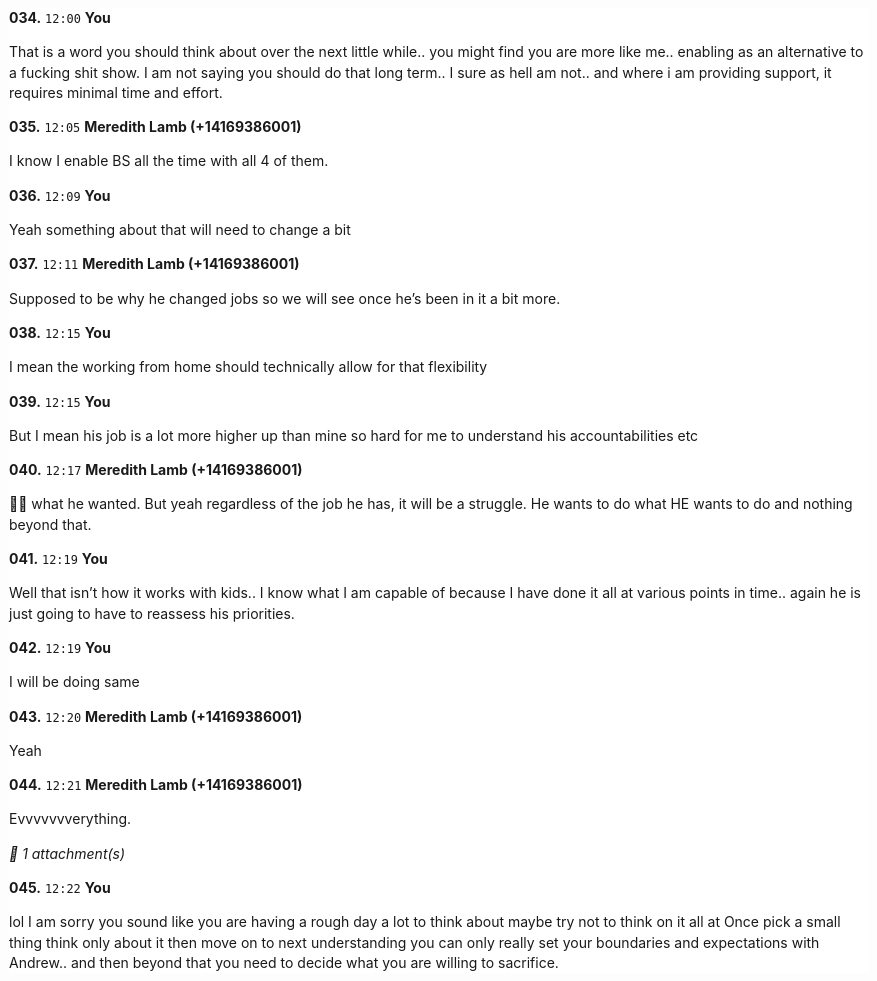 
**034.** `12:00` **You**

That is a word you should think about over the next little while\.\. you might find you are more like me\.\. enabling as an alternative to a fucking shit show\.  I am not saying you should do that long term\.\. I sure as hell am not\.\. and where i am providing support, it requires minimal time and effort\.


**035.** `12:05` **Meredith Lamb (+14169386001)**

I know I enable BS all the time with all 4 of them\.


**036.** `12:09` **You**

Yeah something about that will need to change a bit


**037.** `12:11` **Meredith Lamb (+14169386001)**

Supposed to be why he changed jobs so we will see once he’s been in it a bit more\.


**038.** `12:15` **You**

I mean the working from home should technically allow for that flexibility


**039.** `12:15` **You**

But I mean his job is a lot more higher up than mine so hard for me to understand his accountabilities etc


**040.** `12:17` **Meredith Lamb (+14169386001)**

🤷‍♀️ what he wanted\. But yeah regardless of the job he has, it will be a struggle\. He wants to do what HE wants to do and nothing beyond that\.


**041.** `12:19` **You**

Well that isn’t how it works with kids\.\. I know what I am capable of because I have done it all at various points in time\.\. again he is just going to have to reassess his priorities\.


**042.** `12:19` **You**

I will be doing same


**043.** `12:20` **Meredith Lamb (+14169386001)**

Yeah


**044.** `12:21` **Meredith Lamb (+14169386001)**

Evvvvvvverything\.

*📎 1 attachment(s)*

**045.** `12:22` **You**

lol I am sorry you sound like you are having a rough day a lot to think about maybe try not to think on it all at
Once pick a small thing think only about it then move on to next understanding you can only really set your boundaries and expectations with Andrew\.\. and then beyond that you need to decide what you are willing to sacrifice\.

• What the exercise asks: Which lines above hold the string "Meredith"? Copy each of them.

• Task output:
**035.** `12:05` **Meredith Lamb (+14169386001)**
**037.** `12:11` **Meredith Lamb (+14169386001)**
**040.** `12:17` **Meredith Lamb (+14169386001)**
**043.** `12:20` **Meredith Lamb (+14169386001)**
**044.** `12:21` **Meredith Lamb (+14169386001)**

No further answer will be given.